AS WE DRAW THE CURTAINS ON 2025, LET US LOOK AT TAMIL CINEMA'S DISMAL LOWS, DELIGHTFUL HIGHS, AND OTHER UNEXPECTED SURPRISES THIS YEAR

- PRASHANTH VALLAVAN

CHANCES are that if you travel back in time to the end of 2024 and meet an eager cinephile, they would be more surprised at your summary of all that transpired in Tamil cinema 2025 than the fact that you just stepped out of a time machine. "Let's go watch the pyramids being built later, I'm sure it's the aliens, but sit down and tell me why a Rajinikanth-Lokesh Kanagaraj film and a Kamal Haasan-Mani Ratnam film didn't work...and wait, Madha Gaja Raja released you say?" they might ask. You might watch as their eyebrows crinkle the forehead as you follow it up with "But..." and drop a complicated (ostensibly biased) explanation for why the silver jubilee of the 2000s ended up delivering every shade of surprise; a major chunk of it disappointing, a reasonable extent of it delightful, and some that reminded us how Tamil cinema used to have magic in its masala.

The fall of the giants

Let us address the dinosaur in the room. The year started with bountiful promises and ended up giving us trust issues instead. Perhaps, as some filmmakers would suggest, the ever-inflating expectations of the audience increased the magnitude of the disappointment. Perhaps the unstoppable chain reaction of hype is a consequence of the star system, carefully fostered by the film industry itself.
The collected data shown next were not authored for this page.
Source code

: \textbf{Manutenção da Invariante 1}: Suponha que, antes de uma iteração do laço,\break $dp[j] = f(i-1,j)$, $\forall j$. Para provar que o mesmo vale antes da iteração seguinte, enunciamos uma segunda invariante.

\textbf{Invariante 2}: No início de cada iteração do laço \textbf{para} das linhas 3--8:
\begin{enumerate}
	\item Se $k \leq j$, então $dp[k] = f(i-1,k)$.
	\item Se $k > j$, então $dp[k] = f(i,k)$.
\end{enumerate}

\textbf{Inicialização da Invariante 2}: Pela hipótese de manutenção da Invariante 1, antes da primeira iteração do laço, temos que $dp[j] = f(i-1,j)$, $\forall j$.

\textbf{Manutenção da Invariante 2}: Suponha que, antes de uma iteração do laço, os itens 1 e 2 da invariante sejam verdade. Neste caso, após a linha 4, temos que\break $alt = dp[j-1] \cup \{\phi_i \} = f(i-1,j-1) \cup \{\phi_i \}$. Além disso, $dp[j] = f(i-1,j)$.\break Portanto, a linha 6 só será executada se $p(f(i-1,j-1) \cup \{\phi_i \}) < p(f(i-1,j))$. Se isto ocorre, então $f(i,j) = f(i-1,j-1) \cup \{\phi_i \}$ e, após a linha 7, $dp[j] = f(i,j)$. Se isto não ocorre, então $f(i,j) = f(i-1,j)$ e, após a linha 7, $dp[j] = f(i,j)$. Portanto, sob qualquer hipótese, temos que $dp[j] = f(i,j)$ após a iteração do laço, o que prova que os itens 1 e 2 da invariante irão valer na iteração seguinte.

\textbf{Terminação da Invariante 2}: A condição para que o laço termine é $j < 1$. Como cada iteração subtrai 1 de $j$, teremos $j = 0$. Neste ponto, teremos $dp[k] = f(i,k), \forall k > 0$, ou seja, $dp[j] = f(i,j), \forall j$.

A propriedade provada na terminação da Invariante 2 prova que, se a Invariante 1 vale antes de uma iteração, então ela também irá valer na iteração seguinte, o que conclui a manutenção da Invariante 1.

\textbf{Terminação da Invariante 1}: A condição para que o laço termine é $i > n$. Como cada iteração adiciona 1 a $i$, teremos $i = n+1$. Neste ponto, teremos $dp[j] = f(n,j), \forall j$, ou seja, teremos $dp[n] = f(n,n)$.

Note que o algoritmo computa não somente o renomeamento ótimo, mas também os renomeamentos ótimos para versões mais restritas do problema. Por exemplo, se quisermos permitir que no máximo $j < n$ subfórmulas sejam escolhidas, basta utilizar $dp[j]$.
No matter the reason, the worst that was expected from Thug Life and Coolie was mediocrity because it marked a Kamal Haasan-Mani Ratnam reunion after three decades, and the debut collaboration of the most sought-after mainstream director of the time and the longest-reigning superstar of Tamil cinema. What ended up happening was as surprising as it was disappointing. However, the mixed response could hardly stop, let alone derail the hype train, as the momentum was just enough for Coolie, and to a lesser extent, Thug Life, to stay on the list of box-office hits.